• [Given records]:

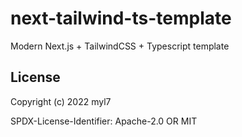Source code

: # next-tailwind-ts-template

Modern Next.js + TailwindCSS + Typescript template

## License

Copyright (c) 2022 myl7

SPDX-License-Identifier: Apache-2.0 OR MIT
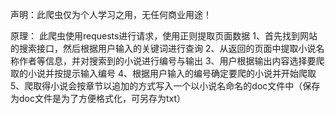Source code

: 声明：此爬虫仅为个人学习之用，无任何商业用途！

原理：
此爬虫使用requests进行请求，使用正则提取页面数据
1、首先找到网站的搜索接口，然后根据用户输入的关键词进行查询
2、从返回的页面中提取小说名称作者等信息，并对搜索到的小说进行编号与输出
3、用户根据输出内容选择要爬取的小说并按提示输入编号
4、根据用户输入的编号确定要爬的小说并开始爬取
5、爬取得小说会按章节以追加的方式写入一个以小说名命名的doc文件中（保存为doc文件是为了方便格式化，可另存为txt）
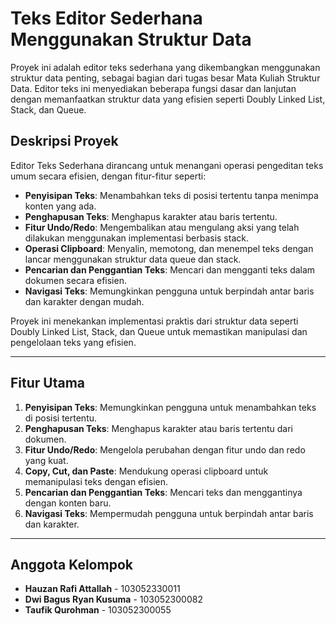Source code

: # Teks Editor Sederhana Menggunakan Struktur Data

Proyek ini adalah editor teks sederhana yang dikembangkan menggunakan struktur data penting, sebagai bagian dari tugas besar Mata Kuliah Struktur Data. Editor teks ini menyediakan beberapa fungsi dasar dan lanjutan dengan memanfaatkan struktur data yang efisien seperti Doubly Linked List, Stack, dan Queue.

## Deskripsi Proyek

Editor Teks Sederhana dirancang untuk menangani operasi pengeditan teks umum secara efisien, dengan fitur-fitur seperti:
- **Penyisipan Teks**: Menambahkan teks di posisi tertentu tanpa menimpa konten yang ada.
- **Penghapusan Teks**: Menghapus karakter atau baris tertentu.
- **Fitur Undo/Redo**: Mengembalikan atau mengulang aksi yang telah dilakukan menggunakan implementasi berbasis stack.
- **Operasi Clipboard**: Menyalin, memotong, dan menempel teks dengan lancar menggunakan struktur data queue dan stack.
- **Pencarian dan Penggantian Teks**: Mencari dan mengganti teks dalam dokumen secara efisien.
- **Navigasi Teks**: Memungkinkan pengguna untuk berpindah antar baris dan karakter dengan mudah.

Proyek ini menekankan implementasi praktis dari struktur data seperti Doubly Linked List, Stack, dan Queue untuk memastikan manipulasi dan pengelolaan teks yang efisien.

---

## Fitur Utama

1. **Penyisipan Teks**: Memungkinkan pengguna untuk menambahkan teks di posisi tertentu.
2. **Penghapusan Teks**: Menghapus karakter atau baris tertentu dari dokumen.
3. **Fitur Undo/Redo**: Mengelola perubahan dengan fitur undo dan redo yang kuat.
4. **Copy, Cut, dan Paste**: Mendukung operasi clipboard untuk memanipulasi teks dengan efisien.
5. **Pencarian dan Penggantian Teks**: Mencari teks dan menggantinya dengan konten baru.
6. **Navigasi Teks**: Mempermudah pengguna untuk berpindah antar baris dan karakter.

---

## Anggota Kelompok

- **Hauzan Rafi Attallah** - 103052330011
- **Dwi Bagus Ryan Kusuma** - 103052300082
- **Taufik Qurohman** - 103052300055

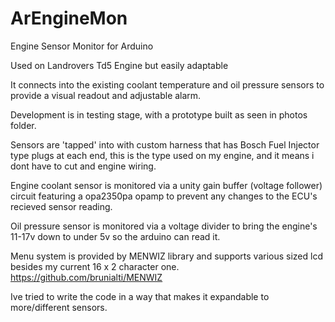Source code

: ArEngineMon
===========

Engine Sensor Monitor for Arduino

Used on Landrovers Td5 Engine but easily adaptable


It connects into the existing coolant temperature and oil pressure sensors to provide a visual readout and adjustable alarm.

Development is in testing stage, with a prototype built as seen in photos folder.

Sensors are 'tapped' into with custom harness that has Bosch Fuel Injector type plugs at each end, this is the type used on my engine, and it means i dont have to cut and engine wiring.

Engine coolant sensor is monitored via a unity gain buffer (voltage follower) circuit featuring a opa2350pa opamp to prevent any changes to the ECU's recieved sensor reading.

Oil pressure sensor is monitored via a voltage divider to bring the engine's 11-17v down to under 5v so the arduino can read it.

Menu system is provided by MENWIZ library and supports various sized lcd besides my current 16 x 2 character one.
https://github.com/brunialti/MENWIZ

Ive tried to write the code in a way that makes it expandable to more/different sensors.

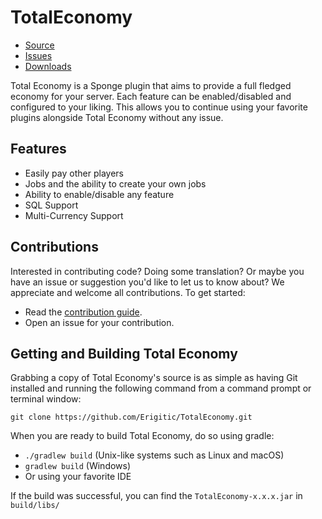 # TotalEconomy

+ [Source](https://github.com/Erigitic/TotalEconomy)
+ [Issues](https://github.com/Erigitic/TotalEconomy/issues)
+ [Downloads](https://ore.spongepowered.org/Erigitic/Total-Economy/versions)

Total Economy is a Sponge plugin that aims to provide a full fledged economy for your server. Each feature can be enabled/disabled and configured to your liking. This allows you to continue using your favorite plugins alongside Total Economy without any issue.

## Features

+ Easily pay other players
+ Jobs and the ability to create your own jobs
+ Ability to enable/disable any feature
+ SQL Support
+ Multi-Currency Support

## Contributions
Interested in contributing code? Doing some translation? Or maybe you have an issue or suggestion you'd like to let us to know about? We appreciate and welcome all contributions. To get started:

+ Read the [contribution guide](https://github.com/Erigitic/TotalEconomy/blob/develop/CONTRIBUTING.md).
+ Open an issue for your contribution.

## Getting and Building Total Economy
Grabbing a copy of Total Economy's source is as simple as having Git installed and running the following command from a command prompt or terminal window:

`git clone https://github.com/Erigitic/TotalEconomy.git`

When you are ready to build Total Economy, do so using gradle:

+ `./gradlew build` (Unix-like systems such as Linux and macOS)
+ `gradlew build` (Windows)
+ Or using your favorite IDE

If the build was successful, you can find the `TotalEconomy-x.x.x.jar` in `build/libs/`
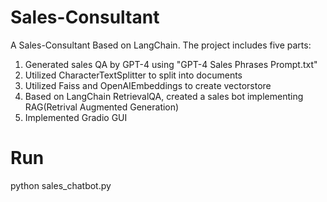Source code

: # Sales-Consultant
A Sales-Consultant Based on LangChain.
The project includes five parts:
1. Generated sales QA by GPT-4 using "GPT-4 Sales Phrases Prompt.txt"
2. Utilized CharacterTextSplitter to split into documents
3. Utilized Faiss and OpenAIEmbeddings to create vectorstore
4. Based on LangChain RetrievalQA, created a sales bot implementing RAG(Retrival Augmented Generation)
5. Implemented Gradio GUI

# Run
python sales_chatbot.py
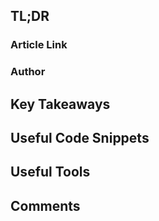 ## TL;DR

### Article Link

### Author

## Key Takeaways

## Useful Code Snippets

## Useful Tools

## Comments
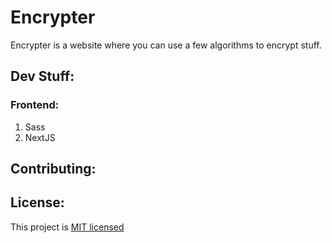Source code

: # Encrypter

Encrypter is a website where you can use a few algorithms to encrypt stuff.


## Dev Stuff:

### Frontend:

1. Sass
2. NextJS

## Contributing:

## License:

This project is [MIT licensed](https://github.com/mitheelgajare/encrypter/blob/main/LICENSE)

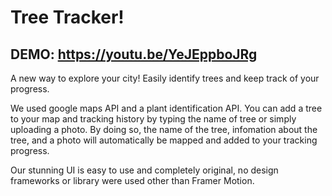 # Tree Tracker!
## DEMO: https://youtu.be/YeJEppboJRg

A new way to explore your city! Easily identify trees and keep track of your progress. 

We used google maps API and a plant identification API. You can add a tree to your map and tracking history by typing the name of tree or simply uploading a photo. By doing so, the name of the tree, infomation about the tree, and a photo will automatically be mapped and added to your tracking progress. 

Our stunning UI is easy to use and completely original, no design frameworks or library were used other than Framer Motion.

• [The problem]: Please give again the lines above between the line holding "Engine coolant sensor" and the line holding "Oil pressure sensor is", inclusive, exactly as they are and with nothing added.

• [Completed task]:
Engine coolant sensor is monitored via a unity gain buffer (voltage follower) circuit featuring a opa2350pa opamp to prevent any changes to the ECU's recieved sensor reading.

Oil pressure sensor is monitored via a voltage divider to bring the engine's 11-17v down to under 5v so the arduino can read it.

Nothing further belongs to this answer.